DIRECTIONS FOR THIS TASK – Look below for the line containing "- 实际上Tomcat在运行" and the line containing "Steffen Rendle et", then set down both and every line between them exactly, without pictures.

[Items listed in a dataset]
———

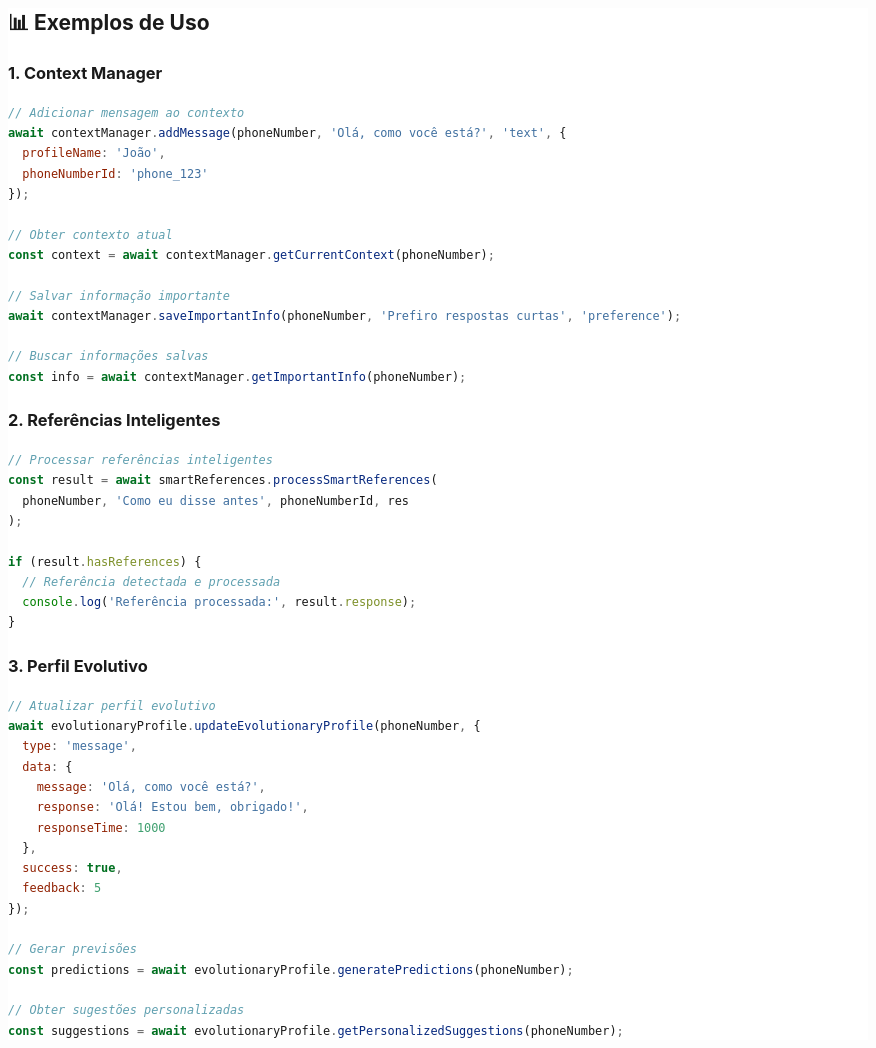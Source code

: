 ## 📊 Exemplos de Uso

### **1. Context Manager**

```javascript
// Adicionar mensagem ao contexto
await contextManager.addMessage(phoneNumber, 'Olá, como você está?', 'text', {
  profileName: 'João',
  phoneNumberId: 'phone_123'
});

// Obter contexto atual
const context = await contextManager.getCurrentContext(phoneNumber);

// Salvar informação importante
await contextManager.saveImportantInfo(phoneNumber, 'Prefiro respostas curtas', 'preference');

// Buscar informações salvas
const info = await contextManager.getImportantInfo(phoneNumber);
```

### **2. Referências Inteligentes**

```javascript
// Processar referências inteligentes
const result = await smartReferences.processSmartReferences(
  phoneNumber, 'Como eu disse antes', phoneNumberId, res
);

if (result.hasReferences) {
  // Referência detectada e processada
  console.log('Referência processada:', result.response);
}
```

### **3. Perfil Evolutivo**

```javascript
// Atualizar perfil evolutivo
await evolutionaryProfile.updateEvolutionaryProfile(phoneNumber, {
  type: 'message',
  data: {
    message: 'Olá, como você está?',
    response: 'Olá! Estou bem, obrigado!',
    responseTime: 1000
  },
  success: true,
  feedback: 5
});

// Gerar previsões
const predictions = await evolutionaryProfile.generatePredictions(phoneNumber);

// Obter sugestões personalizadas
const suggestions = await evolutionaryProfile.getPersonalizedSuggestions(phoneNumber);
```
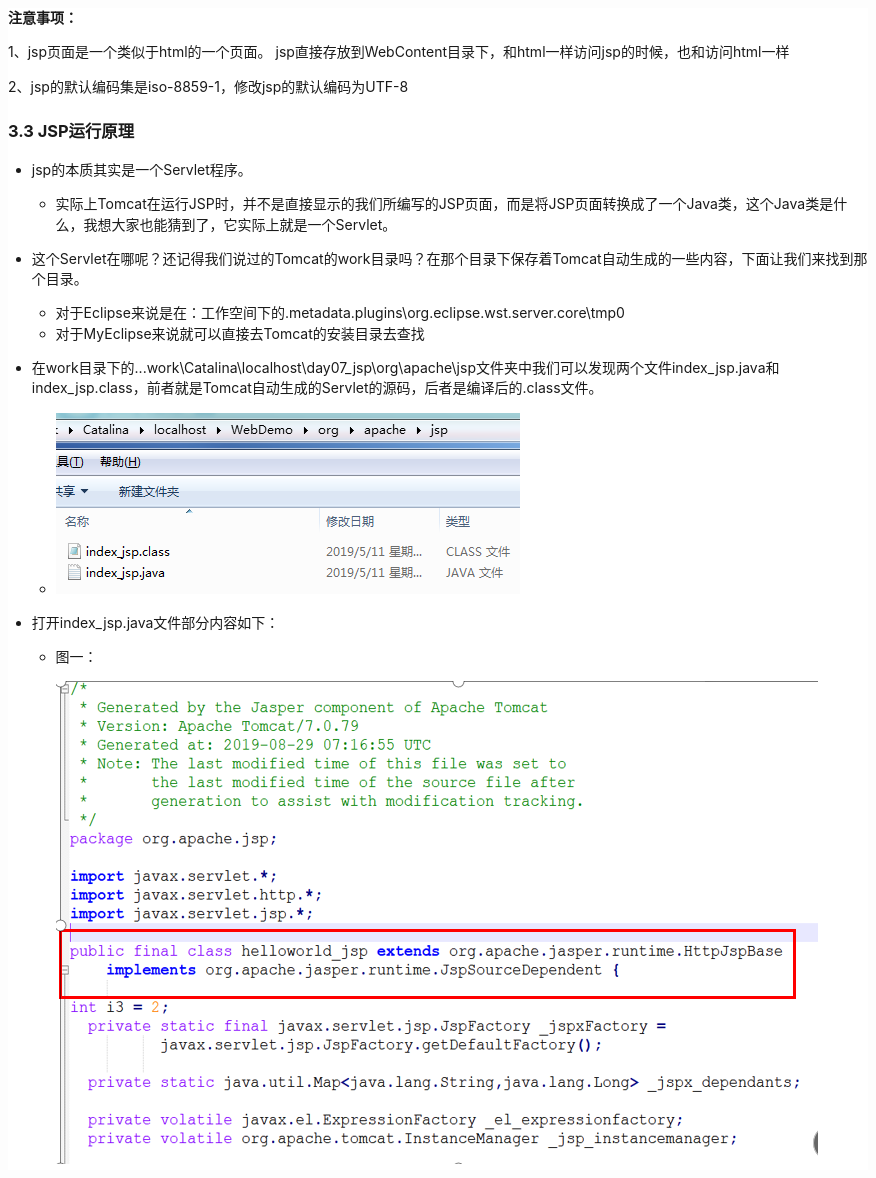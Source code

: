 
**注意事项：**

1、jsp页面是一个类似于html的一个页面。 jsp直接存放到WebContent目录下，和html一样访问jsp的时候，也和访问html一样

2、jsp的默认编码集是iso-8859-1，修改jsp的默认编码为UTF-8

### 3.3 JSP运行原理

- jsp的本质其实是一个Servlet程序。

  - 实际上Tomcat在运行JSP时，并不是直接显示的我们所编写的JSP页面，而是将JSP页面转换成了一个Java类，这个Java类是什么，我想大家也能猜到了，它实际上就是一个Servlet。

- 这个Servlet在哪呢？还记得我们说过的Tomcat的work目录吗？在那个目录下保存着Tomcat自动生成的一些内容，下面让我们来找到那个目录。
  - 对于Eclipse来说是在：工作空间下的.metadata\.plugins\org.eclipse.wst.server.core\tmp0
  - 对于MyEclipse来说就可以直接去Tomcat的安装目录去查找

- 在work目录下的...work\Catalina\localhost\day07_jsp\org\apache\jsp文件夹中我们可以发现两个文件index_jsp.java和index_jsp.class，前者就是Tomcat自动生成的Servlet的源码，后者是编译后的.class文件。

  - ![1558366745836](尚硅谷_张春胜_JSP.resource\1558366745836.png)

- 打开index_jsp.java文件部分内容如下：

  - 图一：

    ![jsp翻译servlet后部分源码1](尚硅谷_张春胜_JSP.resource\jsp翻译servlet后部分源码1.png)
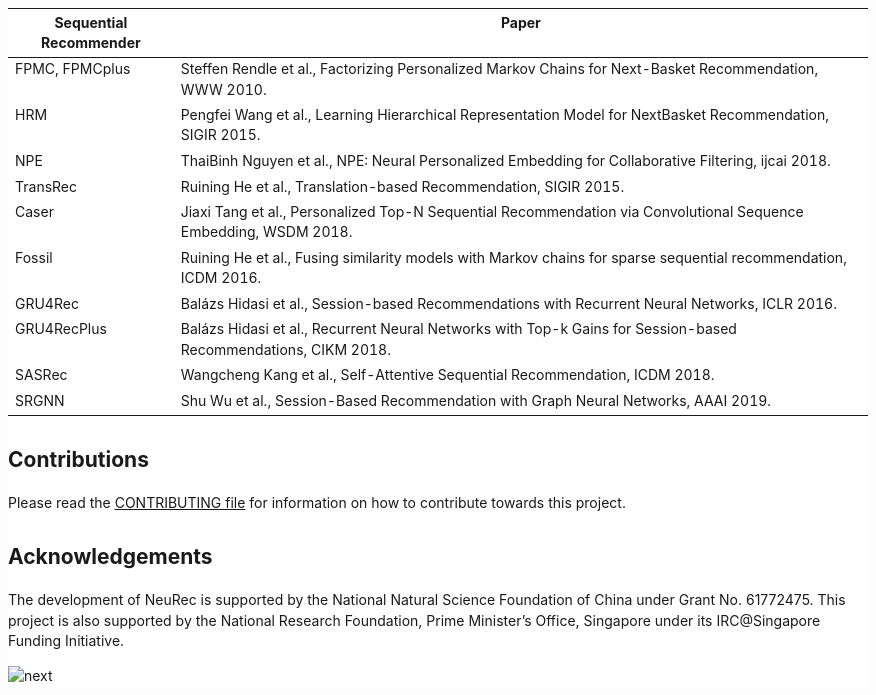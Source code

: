 
| Sequential Recommender | Paper                                                                                                      |
|------------------------|------------------------------------------------------------------------------------------------------------|
| FPMC, FPMCplus         | Steffen Rendle et al., Factorizing Personalized Markov Chains for Next-Basket Recommendation, WWW 2010.    |
| HRM                    | Pengfei Wang et al., Learning Hierarchical Representation Model for NextBasket Recommendation, SIGIR 2015. |
| NPE                    | ThaiBinh Nguyen et al., NPE: Neural Personalized Embedding for Collaborative Filtering, ijcai 2018.        |
| TransRec               | Ruining He et al., Translation-based Recommendation, SIGIR 2015.                                           |
| Caser                  | Jiaxi Tang et al., Personalized Top-N Sequential Recommendation via Convolutional Sequence Embedding, WSDM 2018.                                           |
| Fossil               | Ruining He et al., Fusing similarity models with Markov chains for sparse sequential recommendation, ICDM 2016.                                           |
| GRU4Rec               | Balázs Hidasi et al., Session-based Recommendations with Recurrent Neural Networks, ICLR 2016.                                           |
| GRU4RecPlus               | Balázs Hidasi et al., Recurrent Neural Networks with Top-k Gains for Session-based Recommendations, CIKM 2018.                                           |
| SASRec               | Wangcheng Kang et al., Self-Attentive Sequential Recommendation, ICDM 2018.                                           |
| SRGNN               |Shu Wu et al., Session-Based Recommendation with Graph Neural Networks, AAAI 2019.                                           |

## Contributions

Please read the [CONTRIBUTING file](CONTRIBUTING.md) for information on how to contribute towards this project.

## Acknowledgements

The development of NeuRec is supported by the National Natural Science
Foundation of China under Grant No. 61772475. This project is also supported by the National Research Foundation, Prime Minister’s Office, Singapore under its IRC@Singapore Funding Initiative.

<img src="next.png" width = "297" height = "100" alt="next" align=center />
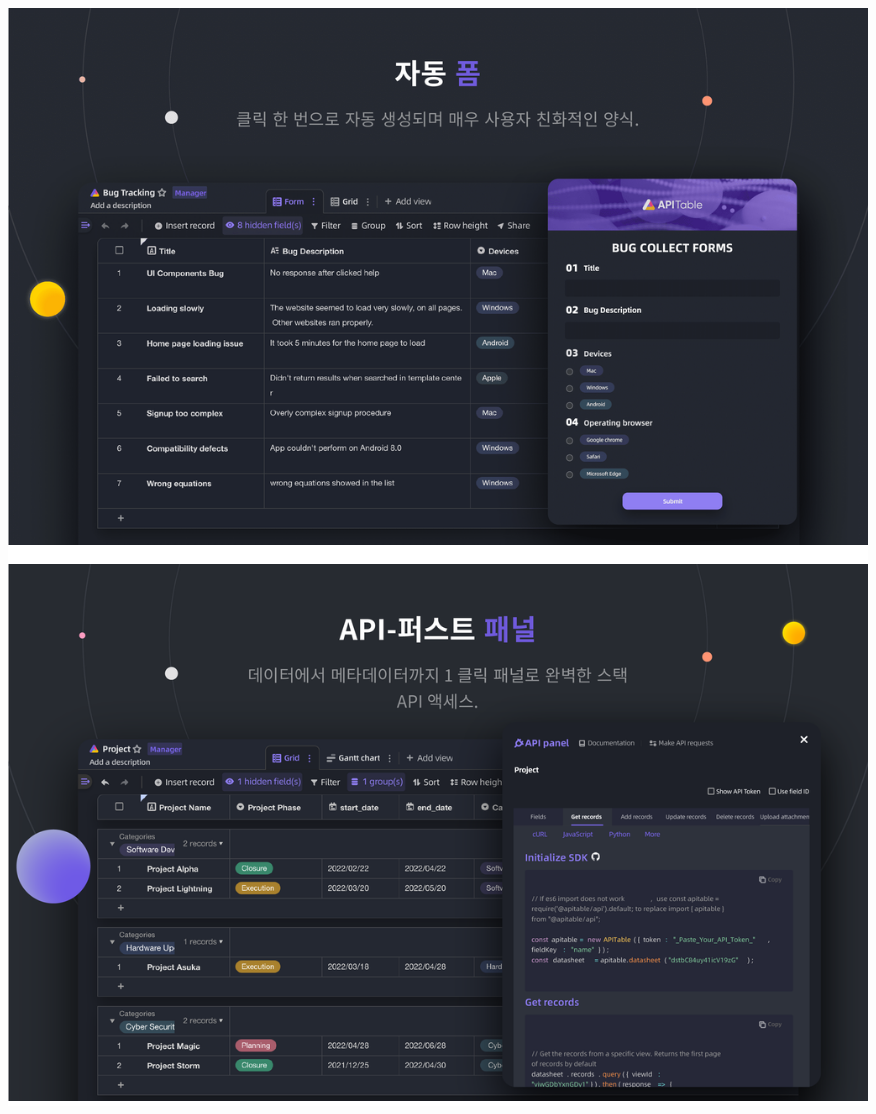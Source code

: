<p align="center">
    <img src="docs/static/screenshot-auto-form.png" alt="APITable 스크린샷 이미지" />
</p>
<p align="center">
    <img src="docs/static/screenshot-api-panel.png" alt="APITable 스크린샷 이미지" />
</p>
<p align="center">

———

SOLUTION TO THIS EXERCISE –
  - 实际上Tomcat在运行JSP时，并不是直接显示的我们所编写的JSP页面，而是将JSP页面转换成了一个Java类，这个Java类是什么，我想大家也能猜到了，它实际上就是一个Servlet。

- 这个Servlet在哪呢？还记得我们说过的Tomcat的work目录吗？在那个目录下保存着Tomcat自动生成的一些内容，下面让我们来找到那个目录。
  - 对于Eclipse来说是在：工作空间下的.metadata\.plugins\org.eclipse.wst.server.core\tmp0
  - 对于MyEclipse来说就可以直接去Tomcat的安装目录去查找

- 在work目录下的...work\Catalina\localhost\day07_jsp\org\apache\jsp文件夹中我们可以发现两个文件index_jsp.java和index_jsp.class，前者就是Tomcat自动生成的Servlet的源码，后者是编译后的.class文件。

  - ![1558366745836](尚硅谷_张春胜_JSP.resource\1558366745836.png)

- 打开index_jsp.java文件部分内容如下：

  - 图一：

    ![jsp翻译servlet后部分源码1](尚硅谷_张春胜_JSP.resource\jsp翻译servlet后部分源码1.png)
Source code

: 
| Sequential Recommender | Paper                                                                                                      |
|------------------------|------------------------------------------------------------------------------------------------------------|
| FPMC, FPMCplus         | Steffen Rendle et al., Factorizing Personalized Markov Chains for Next-Basket Recommendation, WWW 2010.    |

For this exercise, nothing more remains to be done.